There is an English woman in our craft group that does these eggs every Easter. I am amazed at the thought that a beginner could actually do these. They are beautiful. Each year she has been giving a finished egg to the others (knitters & quilters) in the group that have not made an egg. Your eggs are also lovely.


----------



## Gundi2 (May 25, 2012)

lovely,wish i could do that.


----------



## glenniemae (Mar 13, 2011)

:thumbup: :thumbup: :thumbup:


----------



## Kiwiflynn (Aug 6, 2013)

They are beautiful!


----------



## edithann (Feb 12, 2011)

What a gorgeous collection. You are talented.
:thumbup: :thumbup: :thumbup:


----------



## rujam (Aug 19, 2011)

So beautiful. :thumbup:


----------



## grannysk (Nov 7, 2011)

Awesome :thumbup: :thumbup:


----------



## lsatkow (Mar 1, 2013)

What beautiful work.


----------



## chrisknits1966 (Sep 23, 2012)

They are lovely wished I could do something like 
that.


----------



## marianikole (Aug 29, 2011)

Wow, amazing work. You are VERY good.


----------



## Doubledee (May 29, 2013)

Love them, esp the blues.


----------



## Lovemygreys (Apr 4, 2011)

A ukranian woman down the street taught my grandmother how to do these and she taught me. I haven't done any in years. Now I see they have tools to do them with. The way I was taught was to put a metal straight pin (with the little flat metal top) into a eraser on a pencil and a bees wax candle.

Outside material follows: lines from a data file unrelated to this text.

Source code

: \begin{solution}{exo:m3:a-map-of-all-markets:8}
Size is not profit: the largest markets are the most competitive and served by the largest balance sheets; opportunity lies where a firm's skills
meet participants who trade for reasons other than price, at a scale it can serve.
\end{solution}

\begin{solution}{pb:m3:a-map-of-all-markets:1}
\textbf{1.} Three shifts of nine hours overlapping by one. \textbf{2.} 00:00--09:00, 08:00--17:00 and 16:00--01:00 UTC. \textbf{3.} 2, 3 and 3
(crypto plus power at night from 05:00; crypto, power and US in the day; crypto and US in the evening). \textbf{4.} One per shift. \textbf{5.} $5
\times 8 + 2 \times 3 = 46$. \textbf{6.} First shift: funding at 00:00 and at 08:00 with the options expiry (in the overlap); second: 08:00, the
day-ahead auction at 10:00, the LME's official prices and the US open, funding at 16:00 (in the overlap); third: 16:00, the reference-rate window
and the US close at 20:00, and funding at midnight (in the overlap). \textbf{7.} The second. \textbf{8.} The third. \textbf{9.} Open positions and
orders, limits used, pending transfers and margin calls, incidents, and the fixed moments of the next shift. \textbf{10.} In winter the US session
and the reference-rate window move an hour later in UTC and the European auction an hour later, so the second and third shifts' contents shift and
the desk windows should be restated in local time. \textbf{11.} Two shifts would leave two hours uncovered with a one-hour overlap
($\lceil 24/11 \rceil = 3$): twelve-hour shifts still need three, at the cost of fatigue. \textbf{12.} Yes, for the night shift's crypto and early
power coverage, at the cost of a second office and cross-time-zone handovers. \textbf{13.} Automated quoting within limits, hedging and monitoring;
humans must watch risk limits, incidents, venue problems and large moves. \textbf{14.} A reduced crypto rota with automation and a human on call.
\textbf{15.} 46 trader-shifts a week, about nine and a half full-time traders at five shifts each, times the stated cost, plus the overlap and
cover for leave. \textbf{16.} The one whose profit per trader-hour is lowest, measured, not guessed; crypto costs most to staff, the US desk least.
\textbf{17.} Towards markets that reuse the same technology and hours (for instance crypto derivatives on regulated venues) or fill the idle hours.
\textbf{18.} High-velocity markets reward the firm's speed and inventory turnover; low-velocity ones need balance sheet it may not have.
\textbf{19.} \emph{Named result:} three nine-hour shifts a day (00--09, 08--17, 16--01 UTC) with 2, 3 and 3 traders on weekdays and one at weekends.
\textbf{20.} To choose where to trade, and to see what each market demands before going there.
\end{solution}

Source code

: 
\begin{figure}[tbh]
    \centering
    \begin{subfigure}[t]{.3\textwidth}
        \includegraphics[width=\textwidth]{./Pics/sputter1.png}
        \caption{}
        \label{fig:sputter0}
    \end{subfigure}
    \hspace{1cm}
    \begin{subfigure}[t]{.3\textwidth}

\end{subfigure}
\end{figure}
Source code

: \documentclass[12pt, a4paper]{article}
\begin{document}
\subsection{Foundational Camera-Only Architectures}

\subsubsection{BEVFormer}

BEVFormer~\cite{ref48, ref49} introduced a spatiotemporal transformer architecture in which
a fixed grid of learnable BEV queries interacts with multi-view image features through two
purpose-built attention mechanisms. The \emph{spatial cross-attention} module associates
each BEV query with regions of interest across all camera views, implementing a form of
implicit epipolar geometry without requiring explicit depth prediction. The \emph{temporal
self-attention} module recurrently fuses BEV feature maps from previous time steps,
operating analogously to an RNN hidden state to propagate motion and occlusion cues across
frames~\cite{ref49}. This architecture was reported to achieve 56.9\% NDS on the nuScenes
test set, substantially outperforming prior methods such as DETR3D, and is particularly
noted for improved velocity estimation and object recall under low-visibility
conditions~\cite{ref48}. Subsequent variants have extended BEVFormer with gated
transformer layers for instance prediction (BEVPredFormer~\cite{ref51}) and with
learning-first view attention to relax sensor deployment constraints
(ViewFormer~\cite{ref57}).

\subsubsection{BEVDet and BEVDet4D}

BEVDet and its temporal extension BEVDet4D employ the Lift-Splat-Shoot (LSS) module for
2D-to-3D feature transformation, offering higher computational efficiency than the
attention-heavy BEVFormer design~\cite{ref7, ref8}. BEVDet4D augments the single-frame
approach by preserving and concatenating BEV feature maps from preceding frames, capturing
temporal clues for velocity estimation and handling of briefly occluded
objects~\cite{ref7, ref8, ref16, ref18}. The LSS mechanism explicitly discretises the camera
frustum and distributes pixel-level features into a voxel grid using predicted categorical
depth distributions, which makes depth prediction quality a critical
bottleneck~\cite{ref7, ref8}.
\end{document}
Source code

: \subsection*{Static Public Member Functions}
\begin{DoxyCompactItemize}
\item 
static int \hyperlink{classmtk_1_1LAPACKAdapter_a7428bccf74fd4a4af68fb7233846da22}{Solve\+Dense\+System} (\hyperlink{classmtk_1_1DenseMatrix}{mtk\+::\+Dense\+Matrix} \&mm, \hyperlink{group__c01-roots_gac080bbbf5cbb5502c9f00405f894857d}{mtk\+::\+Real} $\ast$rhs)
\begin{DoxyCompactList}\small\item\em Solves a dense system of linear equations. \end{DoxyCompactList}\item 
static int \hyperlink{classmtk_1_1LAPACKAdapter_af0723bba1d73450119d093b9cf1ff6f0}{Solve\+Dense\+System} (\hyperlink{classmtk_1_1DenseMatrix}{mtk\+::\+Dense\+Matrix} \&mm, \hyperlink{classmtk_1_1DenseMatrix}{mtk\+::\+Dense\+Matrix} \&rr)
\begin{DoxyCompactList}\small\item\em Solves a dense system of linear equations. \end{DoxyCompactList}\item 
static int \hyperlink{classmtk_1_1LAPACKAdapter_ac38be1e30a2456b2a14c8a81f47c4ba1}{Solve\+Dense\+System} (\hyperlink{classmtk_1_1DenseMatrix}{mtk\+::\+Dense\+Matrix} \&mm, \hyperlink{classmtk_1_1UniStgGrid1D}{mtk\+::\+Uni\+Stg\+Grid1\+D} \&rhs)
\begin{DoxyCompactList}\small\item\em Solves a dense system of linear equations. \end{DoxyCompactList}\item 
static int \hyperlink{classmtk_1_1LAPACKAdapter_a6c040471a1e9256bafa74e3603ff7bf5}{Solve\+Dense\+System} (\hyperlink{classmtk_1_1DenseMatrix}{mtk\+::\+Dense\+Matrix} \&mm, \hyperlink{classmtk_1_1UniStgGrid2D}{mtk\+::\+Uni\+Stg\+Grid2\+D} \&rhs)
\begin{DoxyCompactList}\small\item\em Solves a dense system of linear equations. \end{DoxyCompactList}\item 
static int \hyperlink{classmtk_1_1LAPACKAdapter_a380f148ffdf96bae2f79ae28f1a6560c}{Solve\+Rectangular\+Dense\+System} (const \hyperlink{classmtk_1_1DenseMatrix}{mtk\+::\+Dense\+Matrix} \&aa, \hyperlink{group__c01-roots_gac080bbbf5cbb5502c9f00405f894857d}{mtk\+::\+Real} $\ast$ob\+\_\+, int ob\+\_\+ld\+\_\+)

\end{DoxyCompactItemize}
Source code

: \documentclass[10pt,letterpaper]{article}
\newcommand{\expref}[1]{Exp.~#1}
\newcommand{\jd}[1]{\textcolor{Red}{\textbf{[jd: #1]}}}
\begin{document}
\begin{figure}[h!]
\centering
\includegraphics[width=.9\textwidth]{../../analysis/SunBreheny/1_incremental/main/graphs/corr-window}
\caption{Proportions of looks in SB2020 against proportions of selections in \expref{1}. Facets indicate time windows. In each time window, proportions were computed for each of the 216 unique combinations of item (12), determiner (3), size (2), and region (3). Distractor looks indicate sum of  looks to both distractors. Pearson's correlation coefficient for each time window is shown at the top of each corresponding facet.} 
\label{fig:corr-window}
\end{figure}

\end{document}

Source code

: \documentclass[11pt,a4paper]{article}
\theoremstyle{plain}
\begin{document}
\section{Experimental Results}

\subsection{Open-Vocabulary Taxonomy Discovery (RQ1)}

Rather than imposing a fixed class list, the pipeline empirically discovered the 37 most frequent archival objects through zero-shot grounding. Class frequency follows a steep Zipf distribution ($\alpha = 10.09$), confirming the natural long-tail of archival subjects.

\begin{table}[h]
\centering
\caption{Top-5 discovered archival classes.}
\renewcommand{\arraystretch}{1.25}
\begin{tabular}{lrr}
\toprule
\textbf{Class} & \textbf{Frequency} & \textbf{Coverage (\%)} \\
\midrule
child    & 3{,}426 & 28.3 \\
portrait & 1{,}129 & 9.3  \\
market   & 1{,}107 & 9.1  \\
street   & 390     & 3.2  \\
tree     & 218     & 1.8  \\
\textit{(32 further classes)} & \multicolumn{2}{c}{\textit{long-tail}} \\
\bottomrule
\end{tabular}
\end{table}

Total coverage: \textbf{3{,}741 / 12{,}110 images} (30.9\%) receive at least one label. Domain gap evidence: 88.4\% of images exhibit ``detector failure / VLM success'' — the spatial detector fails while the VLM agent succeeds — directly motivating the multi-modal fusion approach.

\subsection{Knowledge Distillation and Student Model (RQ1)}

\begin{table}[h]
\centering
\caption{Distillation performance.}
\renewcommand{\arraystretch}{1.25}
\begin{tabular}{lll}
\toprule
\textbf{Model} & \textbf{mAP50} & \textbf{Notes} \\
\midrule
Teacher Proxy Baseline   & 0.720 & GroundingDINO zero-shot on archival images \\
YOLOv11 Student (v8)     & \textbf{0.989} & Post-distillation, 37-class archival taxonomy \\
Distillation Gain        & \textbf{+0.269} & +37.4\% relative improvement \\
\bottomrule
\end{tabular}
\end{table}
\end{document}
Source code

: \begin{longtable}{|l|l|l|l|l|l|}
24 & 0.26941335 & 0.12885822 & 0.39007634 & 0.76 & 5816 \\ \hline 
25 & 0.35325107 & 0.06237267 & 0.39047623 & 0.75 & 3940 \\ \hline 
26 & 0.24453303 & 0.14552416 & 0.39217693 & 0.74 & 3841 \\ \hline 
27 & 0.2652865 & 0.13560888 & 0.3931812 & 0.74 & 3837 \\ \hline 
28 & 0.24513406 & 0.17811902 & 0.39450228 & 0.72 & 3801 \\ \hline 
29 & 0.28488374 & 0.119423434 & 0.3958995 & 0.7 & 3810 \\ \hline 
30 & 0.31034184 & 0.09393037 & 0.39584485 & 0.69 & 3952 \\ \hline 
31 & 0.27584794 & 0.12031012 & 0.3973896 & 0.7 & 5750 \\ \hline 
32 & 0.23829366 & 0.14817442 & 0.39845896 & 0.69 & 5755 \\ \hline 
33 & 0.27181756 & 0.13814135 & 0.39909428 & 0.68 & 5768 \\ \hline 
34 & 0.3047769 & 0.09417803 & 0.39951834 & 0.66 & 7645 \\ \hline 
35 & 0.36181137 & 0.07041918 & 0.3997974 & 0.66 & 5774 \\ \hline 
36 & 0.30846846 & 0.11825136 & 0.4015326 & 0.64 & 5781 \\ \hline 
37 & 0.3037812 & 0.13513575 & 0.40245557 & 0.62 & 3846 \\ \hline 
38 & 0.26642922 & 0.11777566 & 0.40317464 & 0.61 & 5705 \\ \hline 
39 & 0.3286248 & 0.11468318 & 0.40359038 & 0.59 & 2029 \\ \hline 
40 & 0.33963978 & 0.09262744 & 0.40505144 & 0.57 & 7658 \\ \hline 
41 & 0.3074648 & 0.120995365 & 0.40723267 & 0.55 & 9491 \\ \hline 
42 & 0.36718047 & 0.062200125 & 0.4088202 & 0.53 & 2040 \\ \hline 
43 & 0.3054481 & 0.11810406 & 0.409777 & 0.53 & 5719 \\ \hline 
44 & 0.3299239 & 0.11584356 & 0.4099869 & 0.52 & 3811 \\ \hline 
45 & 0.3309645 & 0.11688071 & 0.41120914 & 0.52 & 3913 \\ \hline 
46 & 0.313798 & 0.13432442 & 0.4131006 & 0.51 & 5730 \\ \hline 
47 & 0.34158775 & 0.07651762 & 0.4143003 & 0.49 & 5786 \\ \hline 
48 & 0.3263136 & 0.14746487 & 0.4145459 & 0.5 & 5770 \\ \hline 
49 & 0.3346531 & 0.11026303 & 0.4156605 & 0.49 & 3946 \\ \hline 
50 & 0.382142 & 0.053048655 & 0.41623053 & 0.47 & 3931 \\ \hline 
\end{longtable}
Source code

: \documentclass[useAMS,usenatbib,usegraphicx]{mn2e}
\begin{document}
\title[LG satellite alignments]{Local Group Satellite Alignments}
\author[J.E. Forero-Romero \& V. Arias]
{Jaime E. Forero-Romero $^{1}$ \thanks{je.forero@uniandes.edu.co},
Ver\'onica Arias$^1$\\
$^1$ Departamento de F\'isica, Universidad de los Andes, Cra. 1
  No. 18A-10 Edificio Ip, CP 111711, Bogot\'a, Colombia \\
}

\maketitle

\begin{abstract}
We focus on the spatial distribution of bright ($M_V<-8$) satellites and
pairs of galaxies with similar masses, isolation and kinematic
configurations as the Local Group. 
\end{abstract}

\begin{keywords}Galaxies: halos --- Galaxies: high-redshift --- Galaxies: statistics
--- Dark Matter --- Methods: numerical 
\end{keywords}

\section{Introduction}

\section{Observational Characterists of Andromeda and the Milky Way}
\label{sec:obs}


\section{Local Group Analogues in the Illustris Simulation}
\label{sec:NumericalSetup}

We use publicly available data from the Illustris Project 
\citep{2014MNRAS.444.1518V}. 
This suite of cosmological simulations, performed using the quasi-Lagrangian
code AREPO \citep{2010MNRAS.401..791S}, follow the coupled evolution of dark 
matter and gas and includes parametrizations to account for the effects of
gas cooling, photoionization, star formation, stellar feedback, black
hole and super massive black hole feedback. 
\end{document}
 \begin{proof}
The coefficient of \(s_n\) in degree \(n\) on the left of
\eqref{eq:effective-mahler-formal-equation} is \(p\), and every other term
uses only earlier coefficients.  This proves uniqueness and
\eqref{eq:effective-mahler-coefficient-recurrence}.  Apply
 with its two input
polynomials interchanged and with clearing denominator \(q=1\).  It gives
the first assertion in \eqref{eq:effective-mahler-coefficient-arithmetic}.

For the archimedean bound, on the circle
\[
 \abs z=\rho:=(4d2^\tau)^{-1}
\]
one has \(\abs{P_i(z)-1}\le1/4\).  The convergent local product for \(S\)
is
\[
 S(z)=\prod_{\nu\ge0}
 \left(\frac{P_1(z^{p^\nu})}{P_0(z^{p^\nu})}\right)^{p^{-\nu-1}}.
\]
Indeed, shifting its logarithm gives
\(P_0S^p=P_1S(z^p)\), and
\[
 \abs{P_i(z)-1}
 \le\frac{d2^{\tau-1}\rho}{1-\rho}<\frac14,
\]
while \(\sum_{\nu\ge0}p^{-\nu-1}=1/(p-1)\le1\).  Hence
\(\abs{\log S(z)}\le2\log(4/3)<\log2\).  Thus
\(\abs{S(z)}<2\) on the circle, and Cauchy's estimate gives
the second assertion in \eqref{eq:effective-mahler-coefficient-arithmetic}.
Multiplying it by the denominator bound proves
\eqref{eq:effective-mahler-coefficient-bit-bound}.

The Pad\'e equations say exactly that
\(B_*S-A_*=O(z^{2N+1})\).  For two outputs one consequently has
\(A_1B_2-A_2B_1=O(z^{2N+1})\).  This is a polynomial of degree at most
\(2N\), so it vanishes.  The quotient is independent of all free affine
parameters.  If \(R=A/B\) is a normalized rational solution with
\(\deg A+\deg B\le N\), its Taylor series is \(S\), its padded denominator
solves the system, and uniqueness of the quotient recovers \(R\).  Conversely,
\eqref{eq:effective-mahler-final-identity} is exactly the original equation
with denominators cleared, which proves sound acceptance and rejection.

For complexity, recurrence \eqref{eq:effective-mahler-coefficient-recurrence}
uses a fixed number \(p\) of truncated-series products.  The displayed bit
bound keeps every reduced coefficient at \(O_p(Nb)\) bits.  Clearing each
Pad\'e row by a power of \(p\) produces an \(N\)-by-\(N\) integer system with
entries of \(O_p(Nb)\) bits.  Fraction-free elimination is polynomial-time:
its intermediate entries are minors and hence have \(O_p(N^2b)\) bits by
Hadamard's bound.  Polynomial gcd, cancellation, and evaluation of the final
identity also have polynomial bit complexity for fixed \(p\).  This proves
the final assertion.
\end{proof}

We lit the candle dipped the head of the pin into the melted wax and drew our design with the pin head. It took 2-3 hrs per egg. They are beautiful and you did an excellent job.


----------



## Rachelle (Apr 7, 2011)

They are absolutely beautiful. Such intricate work. You are good.


----------



## Cassews (Apr 10, 2013)

Very pretty ....


----------



## Jedmo (Jan 21, 2013)

They are wonderful


----------